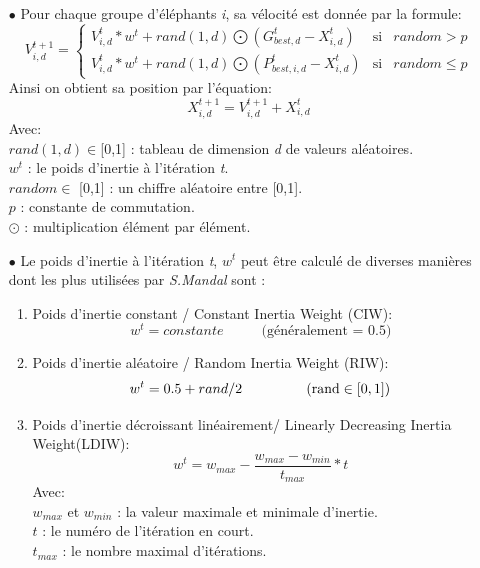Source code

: \begin{itemize}
	
	\item[$\bullet$] Pour chaque groupe d'éléphants \textit{i},  sa vélocité est donnée par la formule:
	\begin{equation}
	\label{eq:vi}
	V_{i,d}^{t+1}=
	\left\lbrace
	\begin{array}{ccc}
	V_{i,d}^{t} * w^t + rand(1,d) \bigodot  (G_{best,d}^{t} - X_{i,d}^{t} ) & \mbox{si} & random > p\\
	V_{i,d}^{t} * w^t + rand(1,d) \bigodot  (P_{best,i,d}^{t} - X_{i,d}^{t} )  & \mbox{si} & random \leq p
	\end{array}\right.
	\end{equation}
	Ainsi on obtient sa position par l'équation:
	\begin{equation}
	\label{eq:xi}
	X_{i,d}^{t+1} = V_{i,d}^{t+1} + X_{i,d}^{t}
	\end{equation}
	Avec:\\ 
	$rand(1,d) \in $[0,1] : tableau de dimension \textit{d} de valeurs aléatoires.\\
	$w^{t} $ : le poids d'inertie à l'itération \textit{t}.\\
	$random \in$ [0,1] : un chiffre aléatoire entre [0,1].\\
	$p$ : constante de commutation.\\
	$\odot$ : multiplication élément par élément.\\
	
	
	\item[$\bullet$]Le poids d'inertie à l'itération \textit{t},  $w^{t} $ peut être calculé de diverses manières dont les plus utilisées par \textit{S.Mandal}  sont :
	\begin{enumerate}
		\item Poids d'inertie constant / Constant Inertia Weight (CIW):
		\begin{equation}
		w^t = constante \hspace{1cm}
		\text{   (généralement = 0.5)}
		\end{equation}
		
		\item Poids d'inertie aléatoire / Random Inertia Weight (RIW):
		\begin{equation}
		w^t = 0.5 + rand/2 \hspace{1.5cm} \text{  (rand} \in [0,1])
		\end{equation}
		
		\item Poids d'inertie décroissant linéairement/ Linearly Decreasing Inertia Weight(LDIW):
		\label{LDIW}
		\begin{equation}
		\label{eq:wt}
		w^{t} = w_{max} - \frac{w_{max} - w_{min}}{t_{max}} * t
		\end{equation}
		Avec:\\
		$w_{max}$ et $w_{min}$ : la valeur maximale et minimale d'inertie.\\
		$t$ : le numéro de l'itération en court.\\
		$t_{max}$ : le nombre maximal d'itérations.
	\end{enumerate}
\end{itemize}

## What you should do
Work out how many lines above have the string "bullet" in them, and give only the number.

## Completed task
2